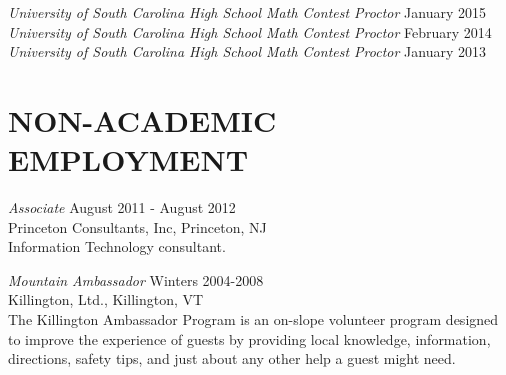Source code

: \documentclass[line,overlapped]{res}
\begin{document}
\begin{resume}
                          {\sl University of South Carolina High School Math Contest Proctor} \hfill January 2015\\
                          {\sl University of South Carolina High School Math Contest Proctor} \hfill February 2014\\
                          {\sl University of South Carolina High School Math Contest Proctor} \hfill January 2013
                          
                          
                          \section{NON-ACADEMIC\\EMPLOYMENT}             
                                  {\sl Associate} \hfill August 2011 - August 2012\\
                                  Princeton Consultants, Inc, Princeton, NJ\\
                                  Information Technology consultant.

                                  {\it Mountain Ambassador} \hfill Winters 2004-2008\\
                                  Killington, Ltd., Killington, VT \\
                                  The Killington Ambassador Program is an on-slope volunteer program
                                  designed to improve the experience of guests by providing local knowledge, 
                                  information, directions, safety tips, and just about any other help a guest might need.

%
                                  

\end{resume}
\end{document}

────────

→ **THE PROBLEM**: From the data above, write out everything exactly except the pictures.

→ **THE COMPLETED TASK**:
Source code

: \documentclass[line,overlapped]{res}
\begin{document}
\begin{resume}
                          {\sl University of South Carolina High School Math Contest Proctor} \hfill January 2015\\
                          {\sl University of South Carolina High School Math Contest Proctor} \hfill February 2014\\
                          {\sl University of South Carolina High School Math Contest Proctor} \hfill January 2013
                          
                          
                          \section{NON-ACADEMIC\\EMPLOYMENT}             
                                  {\sl Associate} \hfill August 2011 - August 2012\\
                                  Princeton Consultants, Inc, Princeton, NJ\\
                                  Information Technology consultant.

                                  {\it Mountain Ambassador} \hfill Winters 2004-2008\\
                                  Killington, Ltd., Killington, VT \\
                                  The Killington Ambassador Program is an on-slope volunteer program
                                  designed to improve the experience of guests by providing local knowledge, 
                                  information, directions, safety tips, and just about any other help a guest might need.

%
                                  

\end{resume}
\end{document}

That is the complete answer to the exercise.